Concurrency with Modern C++ Notes 1: Memory Model

Chapter 1 Memory Model

1.1 Basics of the Memory Model

A memory location is:
- an object of an scalar type (arithmetic type, pointer, enumeration type or std::nullptr_t)
- or the largest contiguous sequence of bit fields not including zero length.
the second case seems to be hard to understand, ok, first we should know about what bit fields are.
Typically bit fields are structs with members declared to hold bit-wise size, e.g.
c++
1
2
3
4
5
6
struct S {
unsigned char b1 : 3;
unsigned char : 0;
unsigned char b2 : 6;
unsigned char b3 : 2;
};
so what does the :0 of the second fields mean? It means the next field should start from a new byte and :0 can only appear as a nameless field. So the memory of the struct would look like below:
Code
1
2
3
4
byte0 byte1
|--------|--------|
<-> <----><>
b1 b2 b3
Ok let’s go back to the definition of memory location, “the largest contiguous sequence of bit fields not including zero length“ means the bit fields segment that separated by the zero-length field, which is to say, in the above example, b1 is a memory location while b2 and b3 holds another memory location.

Also, it’s safe to say that adjacent bit fields share the same memory location.
With the understanding of memory location, we can say that if two threads access the same memory location simultaneously, there will be a race condition. Of course we have two approaches to solve this: all-or-nothing (atomic operation) and before-or-after (lock).

1.2 The Contract

There are three levels of contracts / rules in C++, from strong to weak: single threading, multi-threading and atomic.
Inside the Atomic rules, there are three memory models, from strong to weak: sequential consistency, acquire-release semantic and relaxed semantic.
The strong or weak is to say as programmers, we are sure or uncertain about the control flow, execution sequence or something like that.

1.3 Atomics

Sequential consistency guarantees that
- instructions are executed in the order they are written down,
- and there is a global order of all operations on all threads (imagine that there is a global clock, whenever it ticks, an operation is executed and seen by all threads).
Acquire-release sematic guarantees that threads are synchronized only at some specific points.

Relaxed semantic makes few guarantees.
We can specify which memory order to adopt when using atomic operations. Sequential consistency is the default behavior.
std::atomic_flag is an atomic boolean, which has two states: set and clear. It provides two methods: clear and test_and_set.

std::atomic_flag is the only lock-free atomic. It can be used in some std::atomics, whose is_lock_free method will return true.

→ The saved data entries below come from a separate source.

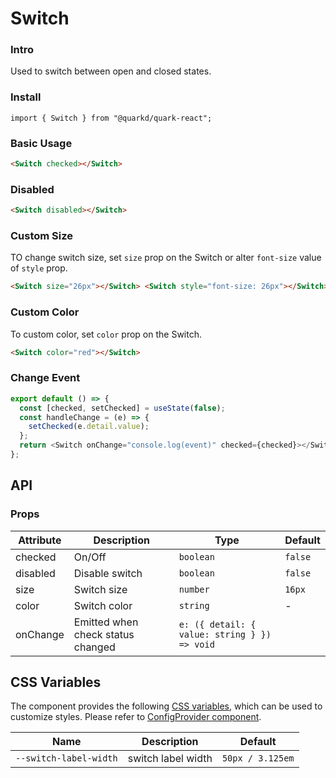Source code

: # Switch

### Intro

Used to switch between open and closed states.

### Install

```tsx
import { Switch } from "@quarkd/quark-react";
```

### Basic Usage

```html
<Switch checked></Switch>
```

### Disabled

```html
<Switch disabled></Switch>
```

### Custom Size

TO change switch size, set `size` prop on the Switch or alter `font-size` value of `style` prop.

```html
<Switch size="26px"></Switch> <Switch style="font-size: 26px"></Switch>
```

### Custom Color

To custom color, set `color` prop on the Switch.

```html
<Switch color="red"></Switch>
```

### Change Event

```js
export default () => {
  const [checked, setChecked] = useState(false);
  const handleChange = (e) => {
    setChecked(e.detail.value);
  };
  return <Switch onChange="console.log(event)" checked={checked}></Switch>;
};
```

## API

### Props

| Attribute | Description                       | Type                                         | Default |
| --------- | --------------------------------- | -------------------------------------------- | ------- |
| checked   | On/Off                            | `boolean`                                    | `false` |
| disabled  | Disable switch                    | `boolean`                                    | `false` |
| size      | Switch size                       | `number`                                     | `16px`  |
| color     | Switch color                      | `string`                                     | -       |
| onChange  | Emitted when check status changed | `e: ({ detail: { value: string } }) => void` |

## CSS Variables

The component provides the following [CSS variables](https://developer.mozilla.org/zh-CN/docs/Web/CSS/Using_CSS_custom_properties), which can be used to customize styles. Please refer to [ConfigProvider component](#/zh-CN/guide/theme).

| Name                   | Description        | Default          |
| ---------------------- | ------------------ | ---------------- |
| `--switch-label-width` | switch label width | `50px / 3.125em` |
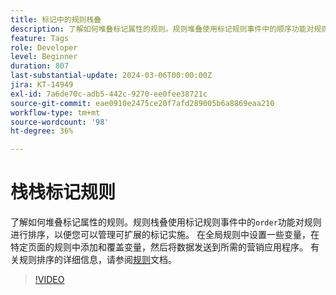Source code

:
 ```yaml
---
title: 标记中的规则栈叠
description: 了解如何堆叠标记属性的规则。规则堆叠使用标记规则事件中的顺序功能对规则进行排序，以便您可以管理可扩展的标记实施。
feature: Tags
role: Developer
level: Beginner
duration: 807
last-substantial-update: 2024-03-06T00:00:00Z
jira: KT-14949
exl-id: 7a6de70c-adb5-442c-9270-ee0fee38721c
source-git-commit: eae0910e2475ce20f7afd289005b6a8869eaa210
workflow-type: tm+mt
source-wordcount: '98'
ht-degree: 36%

---
```


# 栈栈标记规则

了解如何堆叠标记属性的规则。规则栈叠使用标记规则事件中的`order`功能对规则进行排序，以便您可以管理可扩展的标记实施。 在全局规则中设置一些变量，在特定页面的规则中添加和覆盖变量，然后将数据发送到所需的营销应用程序。 有关规则排序的详细信息，请参阅[规则](https://experienceleague.adobe.com/docs/experience-platform/tags/ui/rules.html#rule-ordering)文档。

>[!VIDEO](https://video.tv.adobe.com/v/3427710/?learn=on)
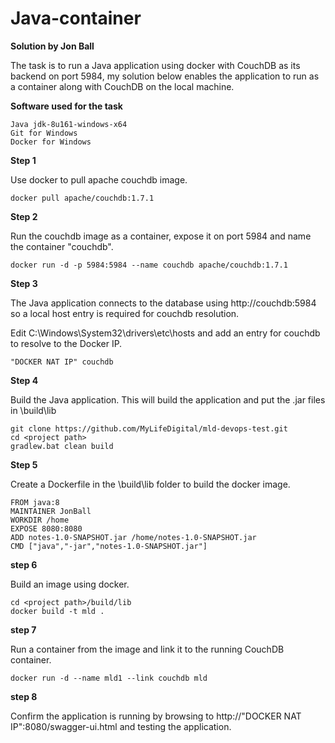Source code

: # **Java-container**

**Solution by Jon Ball**

The task is to run a Java application using docker with CouchDB as its backend on port 5984, my solution below enables the application to run as a container along with CouchDB on the local machine.

**Software used for the task**

    Java jdk-8u161-windows-x64
    Git for Windows
    Docker for Windows

**Step 1**

Use docker to pull apache couchdb image.
```
docker pull apache/couchdb:1.7.1
```
**Step 2**

Run the couchdb image as a container, expose it on port 5984 and name the container "couchdb".
```
docker run -d -p 5984:5984 --name couchdb apache/couchdb:1.7.1
```
**Step 3**

The Java application connects to the database using http://couchdb:5984 so a local host entry is required for couchdb resolution.

Edit C:\Windows\System32\drivers\etc\hosts and add an entry for couchdb to resolve to the Docker IP.
```
"DOCKER NAT IP"	couchdb
```
**Step 4**

Build the Java application. This will build the application and put the .jar files in <projecct path>\build\lib
```
git clone https://github.com/MyLifeDigital/mld-devops-test.git
cd <project path>
gradlew.bat clean build
```
**Step 5**

Create a Dockerfile in the <projecct path>\build\lib folder to build the docker image.
```
FROM java:8
MAINTAINER JonBall
WORKDIR /home
EXPOSE 8080:8080
ADD notes-1.0-SNAPSHOT.jar /home/notes-1.0-SNAPSHOT.jar
CMD ["java","-jar","notes-1.0-SNAPSHOT.jar"]
```

**step 6**

Build an image using docker.
```
cd <project path>/build/lib
docker build -t mld .
```

**step 7**

Run a container from the image and link it to the running CouchDB container.
```
docker run -d --name mld1 --link couchdb mld
```
**step 8**

Confirm the application is running by browsing to http://"DOCKER NAT IP":8080/swagger-ui.html and testing the application.
    
   
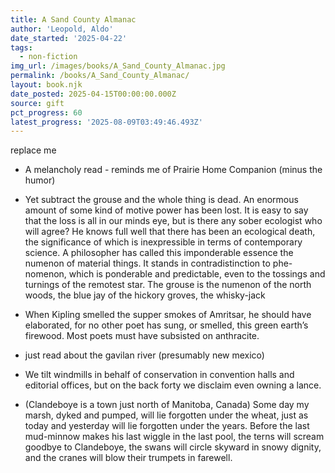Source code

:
 ```yaml
---
title: A Sand County Almanac
author: 'Leopold, Aldo'
date_started: '2025-04-22'
tags:
  - non-fiction
img_url: /images/books/A_Sand_County_Almanac.jpg
permalink: /books/A_Sand_County_Almanac/
layout: book.njk
date_posted: 2025-04-15T00:00:00.000Z
source: gift
pct_progress: 60
latest_progress: '2025-08-09T03:49:46.493Z'
---
```

replace me

* <span meta="41@2025-07-13T21:11:33.644Z"></span> A melancholy read - reminds me of Prairie Home Companion (minus the humor)


* <span meta="49.5@2025-08-01T19:33:28.570Z"></span> Yet subtract the grouse and the whole thing is dead.
An enormous amount of some kind of motive power has been lost.
It is easy to say that the loss is all in our minds eye, but is there any sober ecologist who will agree?
He knows full well that there has been an ecological death, the significance of which is inexpressible in terms of contemporary science. A philosopher has called this imponderable essence the numenon of material things. It stands in contradistinction to phe-nomenon, which is ponderable and predictable, even to the tossings and turnings of the remotest star.
The grouse is the numenon of the north woods, the blue jay of the hickory groves, the whisky-jack

* <span meta="53.6@2025-08-01T20:24:37.851Z"></span> When Kipling smelled the supper smokes of Amritsar, he should have elaborated, for no other poet has sung, or smelled, this green earth’s firewood. Most poets must have subsisted on anthracite.

* <span meta="54.6@2025-08-03T21:35:38.241Z"></span> just read about the gavilan river (presumably new mexico)

* <span meta="56.9@2025-08-08T01:41:50.131Z"></span> We tilt windmills in behalf of conservation in convention halls and editorial offices, but on the back forty we disclaim even owning a lance.

* <span meta="60@2025-08-09T03:49:46.493Z"></span> (Clandeboye is a town just north of Manitoba, Canada) Some day my marsh, dyked and pumped, will lie forgotten under the wheat, just as today and yesterday will lie forgotten under the years. Before the last mud-minnow makes his last wiggle in the last pool, the terns will scream goodbye to Clandeboye, the swans will circle skyward in snowy dignity, and the cranes will blow their trumpets in farewell.
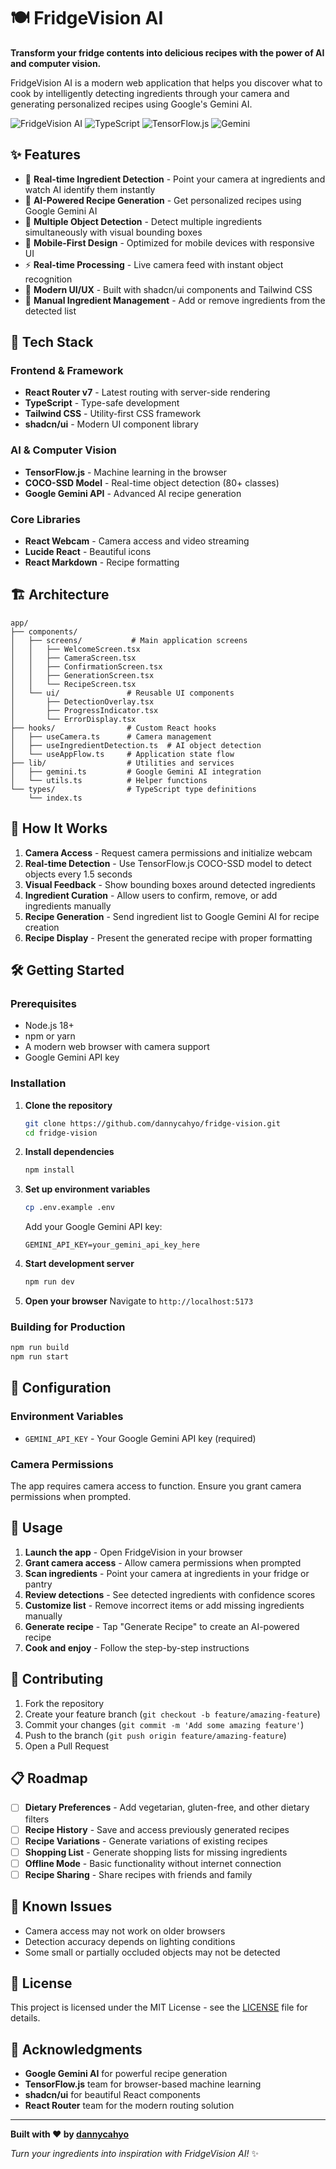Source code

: # 🍽️ FridgeVision AI

**Transform your fridge contents into delicious recipes with the power of AI and computer vision.**

FridgeVision AI is a modern web application that helps you discover what to cook by intelligently detecting ingredients through your camera and generating personalized recipes using Google's Gemini AI.

![FridgeVision AI](https://img.shields.io/badge/React-Router-blue) ![TypeScript](https://img.shields.io/badge/TypeScript-Ready-blue) ![TensorFlow.js](https://img.shields.io/badge/TensorFlow.js-AI-orange) ![Gemini](https://img.shields.io/badge/Google-Gemini-green)

## ✨ Features

- 📸 **Real-time Ingredient Detection** - Point your camera at ingredients and watch AI identify them instantly
- 🤖 **AI-Powered Recipe Generation** - Get personalized recipes using Google Gemini AI
- 🎯 **Multiple Object Detection** - Detect multiple ingredients simultaneously with visual bounding boxes
- 📱 **Mobile-First Design** - Optimized for mobile devices with responsive UI
- ⚡ **Real-time Processing** - Live camera feed with instant object recognition
- 🎨 **Modern UI/UX** - Built with shadcn/ui components and Tailwind CSS
- 🔧 **Manual Ingredient Management** - Add or remove ingredients from the detected list

## 🚀 Tech Stack

### Frontend & Framework

- **React Router v7** - Latest routing with server-side rendering
- **TypeScript** - Type-safe development
- **Tailwind CSS** - Utility-first CSS framework
- **shadcn/ui** - Modern UI component library

### AI & Computer Vision

- **TensorFlow.js** - Machine learning in the browser
- **COCO-SSD Model** - Real-time object detection (80+ classes)
- **Google Gemini API** - Advanced AI recipe generation

### Core Libraries

- **React Webcam** - Camera access and video streaming
- **Lucide React** - Beautiful icons
- **React Markdown** - Recipe formatting

## 🏗️ Architecture

```
app/
├── components/
│   ├── screens/           # Main application screens
│   │   ├── WelcomeScreen.tsx
│   │   ├── CameraScreen.tsx
│   │   ├── ConfirmationScreen.tsx
│   │   ├── GenerationScreen.tsx
│   │   └── RecipeScreen.tsx
│   └── ui/               # Reusable UI components
│       ├── DetectionOverlay.tsx
│       ├── ProgressIndicator.tsx
│       └── ErrorDisplay.tsx
├── hooks/                # Custom React hooks
│   ├── useCamera.ts      # Camera management
│   ├── useIngredientDetection.ts  # AI object detection
│   └── useAppFlow.ts     # Application state flow
├── lib/                  # Utilities and services
│   ├── gemini.ts         # Google Gemini AI integration
│   └── utils.ts          # Helper functions
└── types/                # TypeScript type definitions
    └── index.ts
```

## 🎯 How It Works

1. **Camera Access** - Request camera permissions and initialize webcam
2. **Real-time Detection** - Use TensorFlow.js COCO-SSD model to detect objects every 1.5 seconds
3. **Visual Feedback** - Show bounding boxes around detected ingredients
4. **Ingredient Curation** - Allow users to confirm, remove, or add ingredients manually
5. **Recipe Generation** - Send ingredient list to Google Gemini AI for recipe creation
6. **Recipe Display** - Present the generated recipe with proper formatting

## 🛠️ Getting Started

### Prerequisites

- Node.js 18+
- npm or yarn
- A modern web browser with camera support
- Google Gemini API key

### Installation

1. **Clone the repository**

   ```bash
   git clone https://github.com/dannycahyo/fridge-vision.git
   cd fridge-vision
   ```

2. **Install dependencies**

   ```bash
   npm install
   ```

3. **Set up environment variables**

   ```bash
   cp .env.example .env
   ```

   Add your Google Gemini API key:

   ```env
   GEMINI_API_KEY=your_gemini_api_key_here
   ```

4. **Start development server**

   ```bash
   npm run dev
   ```

5. **Open your browser**
   Navigate to `http://localhost:5173`

### Building for Production

```bash
npm run build
npm run start
```

## 🔧 Configuration

### Environment Variables

- `GEMINI_API_KEY` - Your Google Gemini API key (required)

### Camera Permissions

The app requires camera access to function. Ensure you grant camera permissions when prompted.

## 📱 Usage

1. **Launch the app** - Open FridgeVision in your browser
2. **Grant camera access** - Allow camera permissions when prompted
3. **Scan ingredients** - Point your camera at ingredients in your fridge or pantry
4. **Review detections** - See detected ingredients with confidence scores
5. **Customize list** - Remove incorrect items or add missing ingredients manually
6. **Generate recipe** - Tap "Generate Recipe" to create an AI-powered recipe
7. **Cook and enjoy** - Follow the step-by-step instructions

## 🤝 Contributing

1. Fork the repository
2. Create your feature branch (`git checkout -b feature/amazing-feature`)
3. Commit your changes (`git commit -m 'Add some amazing feature'`)
4. Push to the branch (`git push origin feature/amazing-feature`)
5. Open a Pull Request

## 📋 Roadmap

- [ ] **Dietary Preferences** - Add vegetarian, gluten-free, and other dietary filters
- [ ] **Recipe History** - Save and access previously generated recipes
- [ ] **Recipe Variations** - Generate variations of existing recipes
- [ ] **Shopping List** - Generate shopping lists for missing ingredients
- [ ] **Offline Mode** - Basic functionality without internet connection
- [ ] **Recipe Sharing** - Share recipes with friends and family

## 🐛 Known Issues

- Camera access may not work on older browsers
- Detection accuracy depends on lighting conditions
- Some small or partially occluded objects may not be detected

## 📄 License

This project is licensed under the MIT License - see the [LICENSE](LICENSE) file for details.

## 🙏 Acknowledgments

- **Google Gemini AI** for powerful recipe generation
- **TensorFlow.js** team for browser-based machine learning
- **shadcn/ui** for beautiful React components
- **React Router** team for the modern routing solution

---

**Built with ❤️ by [dannycahyo](https://github.com/dannycahyo)**

_Turn your ingredients into inspiration with FridgeVision AI!_ ✨
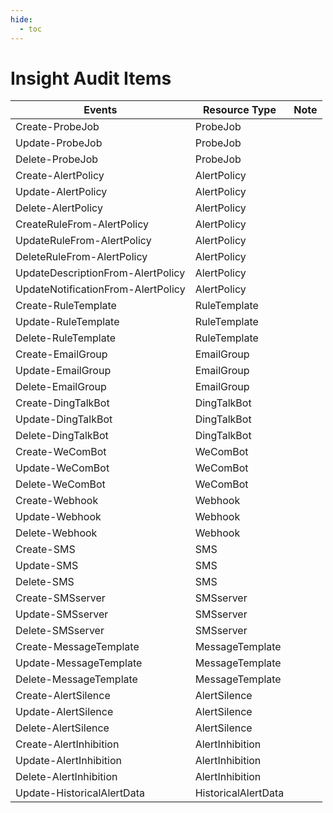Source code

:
 ```yaml
---
hide:
  - toc
---
```


# Insight Audit Items

| Events | Resource Type | Note |
| --- | --- | --- |
| Create-ProbeJob | ProbeJob | |
| Update-ProbeJob | ProbeJob | |
| Delete-ProbeJob | ProbeJob | |
| Create-AlertPolicy | AlertPolicy | |
| Update-AlertPolicy | AlertPolicy | |
| Delete-AlertPolicy | AlertPolicy | |
| CreateRuleFrom-AlertPolicy | AlertPolicy | |
| UpdateRuleFrom-AlertPolicy | AlertPolicy | |
| DeleteRuleFrom-AlertPolicy | AlertPolicy | |
| UpdateDescriptionFrom-AlertPolicy | AlertPolicy | |
| UpdateNotificationFrom-AlertPolicy | AlertPolicy | |
| Create-RuleTemplate | RuleTemplate | |
| Update-RuleTemplate | RuleTemplate | |
| Delete-RuleTemplate | RuleTemplate | |
| Create-EmailGroup | EmailGroup | |
| Update-EmailGroup | EmailGroup | |
| Delete-EmailGroup | EmailGroup | |
| Create-DingTalkBot | DingTalkBot | |
| Update-DingTalkBot | DingTalkBot | |
| Delete-DingTalkBot | DingTalkBot | |
| Create-WeComBot | WeComBot | |
| Update-WeComBot | WeComBot | |
| Delete-WeComBot | WeComBot | |
| Create-Webhook | Webhook | |
| Update-Webhook | Webhook | |
| Delete-Webhook | Webhook | |
| Create-SMS | SMS | |
| Update-SMS | SMS | |
| Delete-SMS | SMS | |
| Create-SMSserver | SMSserver | |
| Update-SMSserver | SMSserver | |
| Delete-SMSserver | SMSserver | |
| Create-MessageTemplate | MessageTemplate | |
| Update-MessageTemplate | MessageTemplate | |
| Delete-MessageTemplate | MessageTemplate | |
| Create-AlertSilence | AlertSilence | |
| Update-AlertSilence | AlertSilence | |
| Delete-AlertSilence | AlertSilence | |
| Create-AlertInhibition | AlertInhibition | |
| Update-AlertInhibition | AlertInhibition | |
| Delete-AlertInhibition | AlertInhibition | |
| Update-HistoricalAlertData | HistoricalAlertData | |
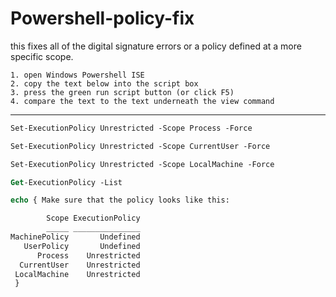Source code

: # Powershell-policy-fix
this fixes all of the digital signature errors or a policy defined at a more specific scope.

```list
1. open Windows Powershell ISE
2. copy the text below into the script box
3. press the green run script button (or click F5)
4. compare the text to the text underneath the view command
```
---
```ps
Set-ExecutionPolicy Unrestricted -Scope Process -Force

Set-ExecutionPolicy Unrestricted -Scope CurrentUser -Force

Set-ExecutionPolicy Unrestricted -Scope LocalMachine -Force

Get-ExecutionPolicy -List

echo { Make sure that the policy looks like this:

        Scope ExecutionPolicy
        _____ _______________
MachinePolicy       Undefined
   UserPolicy       Undefined
      Process    Unrestricted
  CurrentUser    Unrestricted
 LocalMachine    Unrestricted
 }
```
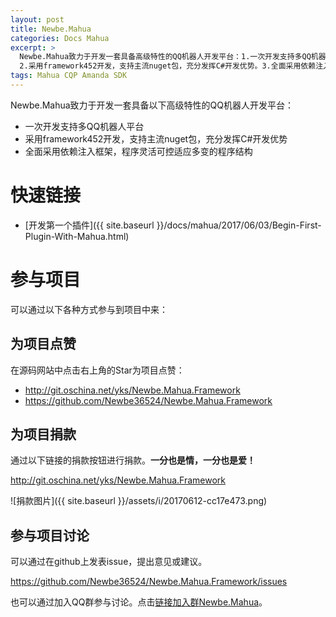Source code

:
 ```yaml
---
layout: post
title: Newbe.Mahua
categories: Docs Mahua
excerpt: >
  Newbe.Mahua致力于开发一套具备高级特性的QQ机器人开发平台：1.一次开发支持多QQ机器人平台。
  2.采用framework452开发，支持主流nuget包，充分发挥C#开发优势。3.全面采用依赖注入框架，程序灵活可控适应多变的程序结构。
tags: Mahua CQP Amanda SDK
---
```


Newbe.Mahua致力于开发一套具备以下高级特性的QQ机器人开发平台：

- 一次开发支持多QQ机器人平台
- 采用framework452开发，支持主流nuget包，充分发挥C#开发优势
- 全面采用依赖注入框架，程序灵活可控适应多变的程序结构

# 快速链接

- [开发第一个插件]({{ site.baseurl }}/docs/mahua/2017/06/03/Begin-First-Plugin-With-Mahua.html)

# 参与项目

可以通过以下各种方式参与到项目中来：

## 为项目点赞

在源码网站中点击右上角的Star为项目点赞：

- <http://git.oschina.net/yks/Newbe.Mahua.Framework>
- <https://github.com/Newbe36524/Newbe.Mahua.Framework>

## 为项目捐款

通过以下链接的捐款按钮进行捐款。**一分也是情，一分也是爱！**

<http://git.oschina.net/yks/Newbe.Mahua.Framework>

![捐款图片]({{ site.baseurl }}/assets/i/20170612-cc17e473.png)

## 参与项目讨论

可以通过在github上发表issue，提出意见或建议。

<https://github.com/Newbe36524/Newbe.Mahua.Framework/issues>

也可以通过加入QQ群参与讨论。点击[链接加入群Newbe.Mahua](https://jq.qq.com/?_wv=1027&k=4AMjeav)。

Compared to mutex (switch to another thread, passive waiting), std::atomic_flag can be used to implement spinlock (waste CPU cycles, active waiting).
In contrast with std::atomic_flag, std::atomic provides load and store methods. std::atomic<bool> and std::atomic<user-defined type> have the most limited methods, std::atomic<T*> extends from that and std::atomic<arithmetic type> extend from std::atomic<T*>.

Also, std::atomic provides CAS operations: compare_exchange_strong and compare_exchange_weak
std::atomic<user-defined type> could be applied for classes that satisfy some requirements, such as no user-defined copy assignment operator, no virtual methods, etc.

std::atomic<T*> and std::atomic<arithmetic type> extend more methods such as ++, fetch_*, etc.
std::atomic has no copy constructor and copy assignment operator, but they support an assignment from and an implicit conversion to the underlying type

For some reasons such as compatibility with C, there are also some free atomic functions, which accept a pointer to std::atomic as the first argument. However, there is an exception: std::shared_ptr.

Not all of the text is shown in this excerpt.